__WHAT THE TASK ASKS__: Go through the data and copy every line in which "joey" appears.

__Document images with source code__:
= = =

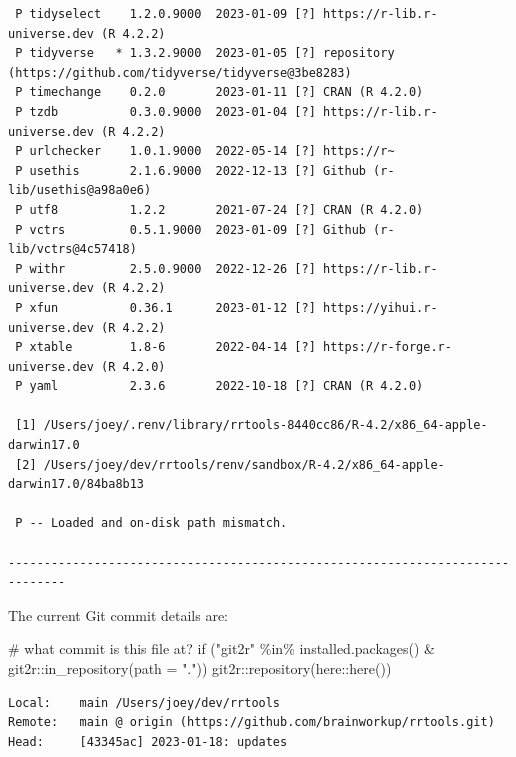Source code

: \documentclass[
  super,
  preprint,
  3p]{elsarticle}
\newenvironment{Shaded}{\begin{snugshade}}{\end{snugshade}}
\newcommand{\AttributeTok}[1]{\textcolor[rgb]{0.40,0.45,0.13}{#1}}
\newcommand{\CommentTok}[1]{\textcolor[rgb]{0.37,0.37,0.37}{#1}}
\newcommand{\ControlFlowTok}[1]{\textcolor[rgb]{0.00,0.23,0.31}{#1}}
\newcommand{\FunctionTok}[1]{\textcolor[rgb]{0.28,0.35,0.67}{#1}}
\newcommand{\NormalTok}[1]{\textcolor[rgb]{0.00,0.23,0.31}{#1}}
\newcommand{\SpecialCharTok}[1]{\textcolor[rgb]{0.37,0.37,0.37}{#1}}
\newcommand{\StringTok}[1]{\textcolor[rgb]{0.13,0.47,0.30}{#1}}
\begin{document}
\begin{verbatim}
 P tidyselect    1.2.0.9000  2023-01-09 [?] https://r-lib.r-universe.dev (R 4.2.2)
 P tidyverse   * 1.3.2.9000  2023-01-05 [?] repository (https://github.com/tidyverse/tidyverse@3be8283)
 P timechange    0.2.0       2023-01-11 [?] CRAN (R 4.2.0)
 P tzdb          0.3.0.9000  2023-01-04 [?] https://r-lib.r-universe.dev (R 4.2.2)
 P urlchecker    1.0.1.9000  2022-05-14 [?] https://r~
 P usethis       2.1.6.9000  2022-12-13 [?] Github (r-lib/usethis@a98a0e6)
 P utf8          1.2.2       2021-07-24 [?] CRAN (R 4.2.0)
 P vctrs         0.5.1.9000  2023-01-09 [?] Github (r-lib/vctrs@4c57418)
 P withr         2.5.0.9000  2022-12-26 [?] https://r-lib.r-universe.dev (R 4.2.2)
 P xfun          0.36.1      2023-01-12 [?] https://yihui.r-universe.dev (R 4.2.2)
 P xtable        1.8-6       2022-04-14 [?] https://r-forge.r-universe.dev (R 4.2.0)
 P yaml          2.3.6       2022-10-18 [?] CRAN (R 4.2.0)

 [1] /Users/joey/.renv/library/rrtools-8440cc86/R-4.2/x86_64-apple-darwin17.0
 [2] /Users/joey/dev/rrtools/renv/sandbox/R-4.2/x86_64-apple-darwin17.0/84ba8b13

 P -- Loaded and on-disk path mismatch.

------------------------------------------------------------------------------
\end{verbatim}

The current Git commit details are:

\begin{Shaded}
\begin{Highlighting}[]
\CommentTok{\# what commit is this file at? }
\ControlFlowTok{if}\NormalTok{ (}\StringTok{"git2r"} \SpecialCharTok{\%in\%} \FunctionTok{installed.packages}\NormalTok{() }\SpecialCharTok{\&}\NormalTok{ git2r}\SpecialCharTok{::}\FunctionTok{in\_repository}\NormalTok{(}\AttributeTok{path =} \StringTok{"."}\NormalTok{)) git2r}\SpecialCharTok{::}\FunctionTok{repository}\NormalTok{(here}\SpecialCharTok{::}\FunctionTok{here}\NormalTok{())  }
\end{Highlighting}
\end{Shaded}

\begin{verbatim}
Local:    main /Users/joey/dev/rrtools
Remote:   main @ origin (https://github.com/brainworkup/rrtools.git)
Head:     [43345ac] 2023-01-18: updates
\end{verbatim}


  
\end{document}
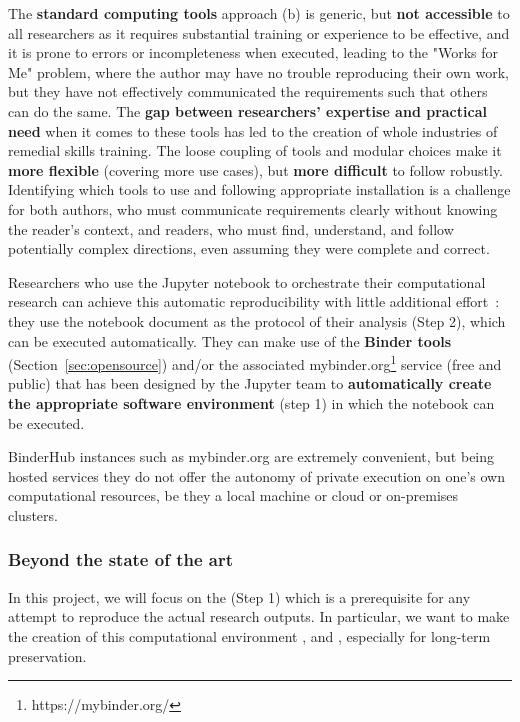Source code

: The \textbf{standard computing tools} approach (b) is generic, but \textbf{not accessible} to all researchers
as it requires substantial training or experience to be effective,
and it is prone to errors or incompleteness when executed,
leading to the "Works for Me" problem,
where the author may have no trouble reproducing their own work,
but they have not effectively communicated the requirements such that others can do the same.
The \textbf{gap between researchers' expertise and practical need} when it comes to these tools has led to the creation
of whole industries of remedial skills training.
The loose coupling of tools and modular choices make it \textbf{more flexible} (covering more use cases),
but \textbf{more difficult} to follow robustly.
Identifying which tools to use and following appropriate installation is a challenge
for both authors, who must communicate requirements clearly without knowing the reader's context,
and readers, who must find, understand, and follow potentially complex directions, even assuming they were
complete and correct.

\medskip Researchers who use the Jupyter notebook to orchestrate their
computational research can achieve this automatic
reproducibility with little additional effort~\cite{Beg2021}: they use the notebook document as
the protocol of their analysis (Step 2), which can be executed automatically.
They can make use of the \textbf{Binder tools} (Section~\ref{sec:opensource}) and/or the
associated  mybinder.org\footnote{https://mybinder.org/} service (free and public) that has
been designed by the Jupyter team to \textbf{automatically create the appropriate
software environment} (step 1) in which the notebook can be executed.

BinderHub instances such as mybinder.org are extremely convenient,
but being hosted services they do not offer the autonomy
of private execution on one's own computational resources,
be they a local machine or cloud or on-premises clusters.

\subsubsection{Beyond the state of the art}

In this project, we will focus on the  (Step 1) which is a prerequisite for any attempt to
reproduce the actual research outputs. In particular, we want to make the
creation of this computational environment ,  and ,
especially for long-term preservation.

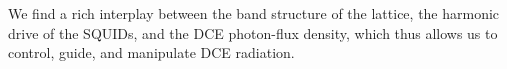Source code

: We find a rich interplay between the band structure of the lattice, the harmonic drive of the SQUIDs, and the DCE photon-flux density, which thus allows us to control, guide, and manipulate DCE radiation. 
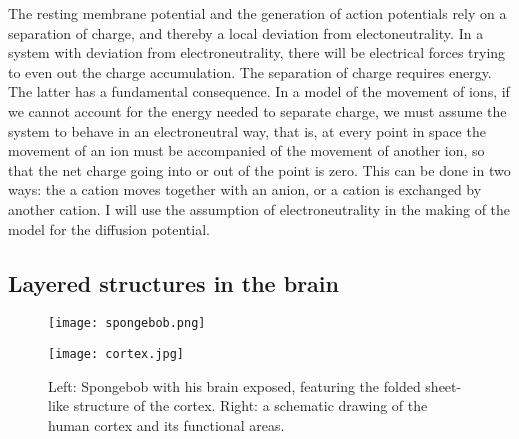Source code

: \documentclass{article}
\begin{document}
The resting membrane potential and the generation of action potentials rely on a separation of charge, and thereby a local deviation from electoneutrality. In a system with deviation from electroneutrality, there will be electrical forces trying to even out the charge accumulation. The separation of charge requires energy. The latter has a fundamental consequence. In a model of the movement of ions, if we cannot account for the energy needed to separate charge, we must assume the system to behave in an electroneutral way, that is, at every point in space the movement of an ion must be accompanied of the movement of another ion, so that the net charge going into or out of the point is zero. This can be done in two ways: the a cation moves together with an anion, or a cation is exchanged by another cation. I will use the assumption of electroneutrality in the making of the model for the diffusion potential.

\subsection{Layered structures in the brain}\label{Layered structures}
\begin{figure}[!tbp]
  \centering
  \begin{minipage}[b]{0.45\textwidth}
    \texttt{[image: spongebob.png]}
  \end{minipage}
  \begin{minipage}[b]{0.45\textwidth}
    \texttt{[image: cortex.jpg]}
  \end{minipage}  
   \caption{Left: Spongebob with his brain exposed, featuring the folded sheet-like structure of the cortex. Right: a schematic drawing of the human cortex and its functional areas.}
  \label{fig:spongebob}
\end{figure}
\end{document}
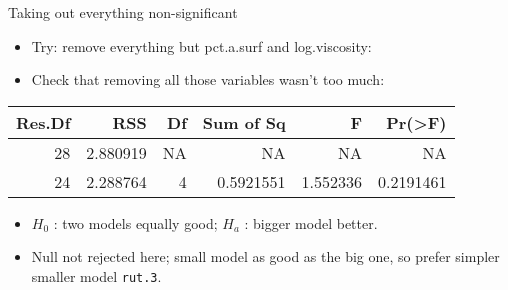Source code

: \begin{frame}[fragile]{Taking out everything non-significant}
\protect\hypertarget{taking-out-everything-non-significant}{}
\begin{itemize}
\tightlist
\item
  Try: remove everything but pct.a.surf and log.viscosity:
\end{itemize}

\footnotesize

\begin{Shaded}
\begin{Highlighting}[]
\NormalTok{ \textless{}{-}}\StringTok{ }\NormalTok{(}\OperatorTok{\textasciitilde{}}\StringTok{ }\OperatorTok{+}\StringTok{ }
\end{Highlighting}
\end{Shaded}

\normalsize

\footnotesize

\begin{itemize}
\tightlist
\item
  Check that removing all those variables wasn't too much:
\end{itemize}

\begin{Shaded}
\begin{Highlighting}[]
\NormalTok{)}
\end{Highlighting}
\end{Shaded}

\begin{longtable}[]{@{}rrrrrr@{}}
\toprule
Res.Df & RSS & Df & Sum of Sq & F & Pr(\textgreater F)\tabularnewline
\midrule
\endhead
28 & 2.880919 & NA & NA & NA & NA\tabularnewline
24 & 2.288764 & 4 & 0.5921551 & 1.552336 & 0.2191461\tabularnewline
\bottomrule
\end{longtable}

\normalsize

\begin{itemize}
\tightlist
\item
  \(H_0\) : two models equally good; \(H_a\) : bigger model better.
\item
  Null not rejected here; small model as good as the big one, so prefer
  simpler smaller model \texttt{rut.3}.
\end{itemize}
\end{frame}

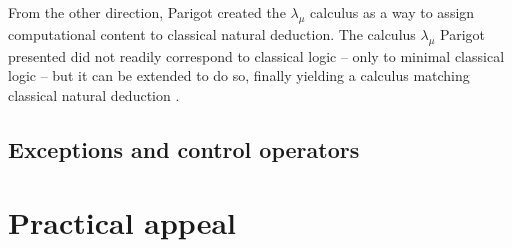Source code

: From the other direction, Parigot created the $\lambda_\mu$ calculus \cite{parigot92}
as a way to assign computational content to classical natural deduction. The calculus
$\lambda_\mu$ Parigot presented did not readily correspond to classical logic --
only to minimal classical logic -- but it
can be extended to do so, finally yielding a calculus matching classical natural deduction
\cite{ariola-herbelin}.


\subsection{Exceptions and control operators}





\section{Practical appeal}


\label{chap:dependent-types}







































































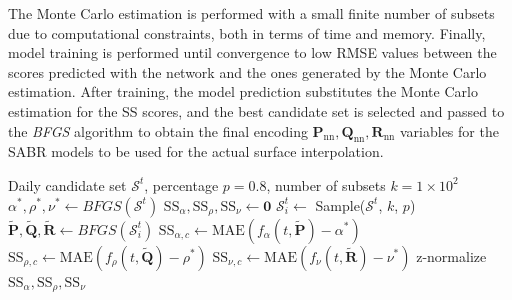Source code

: The Monte Carlo estimation is performed with a small finite number of subsets due to computational constraints, both in terms of time and memory.
Finally, model training is performed until convergence to low RMSE values between the scores predicted
with the network and the ones generated by the Monte Carlo estimation.
After training, the model prediction substitutes the Monte Carlo estimation for the SS scores,
and the best candidate set is selected and passed to the \textit{BFGS}
algorithm to obtain the final encoding $\textbf{P}_{\text{nn}}, \textbf{Q}_{\text{nn}}, \textbf{R}_{\text{nn}}$
variables for the SABR models to be used for the actual surface interpolation.

\begin{algorithm}
    \begin{algorithmic}[1]
        \Require Daily candidate set $\mathcal{S}^{t}$, percentage $p=0.8$, number of subsets $k=1 \times 10^2$
        \State $\alpha^{*}, \rho^{*}, \nu^{*} \gets \textit{BFGS} (\mathcal{S}^{t})$
        \State $\text{SS}_{\alpha}, \text{SS}_{\rho}, \text{SS}_{\nu} \gets \mathbf{0}$
            \State $\mathcal{S}_{i}^{t} \gets$ Sample($\mathcal{S}^{t}$, $k$, $p$)
            \State $\widetilde{\textbf{P}}, \widetilde{\textbf{Q}}, \widetilde{\textbf{R}} \gets \textit{BFGS}(\mathcal{S}_{i}^{t})$
            \State $\text{SS}_{\alpha, c} \gets \text{MAE}(f_{\alpha}(t, \widetilde{\textbf{P}}) - \alpha^{*})$
            \State $\text{SS}_{\rho, c} \gets \text{MAE}(f_{\rho}(t, \widetilde{\textbf{Q}}) - \rho^{*})$
            \State $\text{SS}_{\nu, c} \gets \text{MAE}(f_{\nu}(t, \widetilde{\textbf{R}}) - \nu^{*})$
        \EndFor
        \State z-normalize $\text{SS}_{\alpha}, \text{SS}_{\rho}, \text{SS}_{\nu}$
    \end{algorithmic}
    \caption{Monte Carlo Estimation of normalized Target SS Scores}
    \label{alg:mc}
\end{algorithm}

= = =

__YOUR RESPONSE__:
 [1] /Users/joey/.renv/library/rrtools-8440cc86/R-4.2/x86_64-apple-darwin17.0
 [2] /Users/joey/dev/rrtools/renv/sandbox/R-4.2/x86_64-apple-darwin17.0/84ba8b13
Local:    main /Users/joey/dev/rrtools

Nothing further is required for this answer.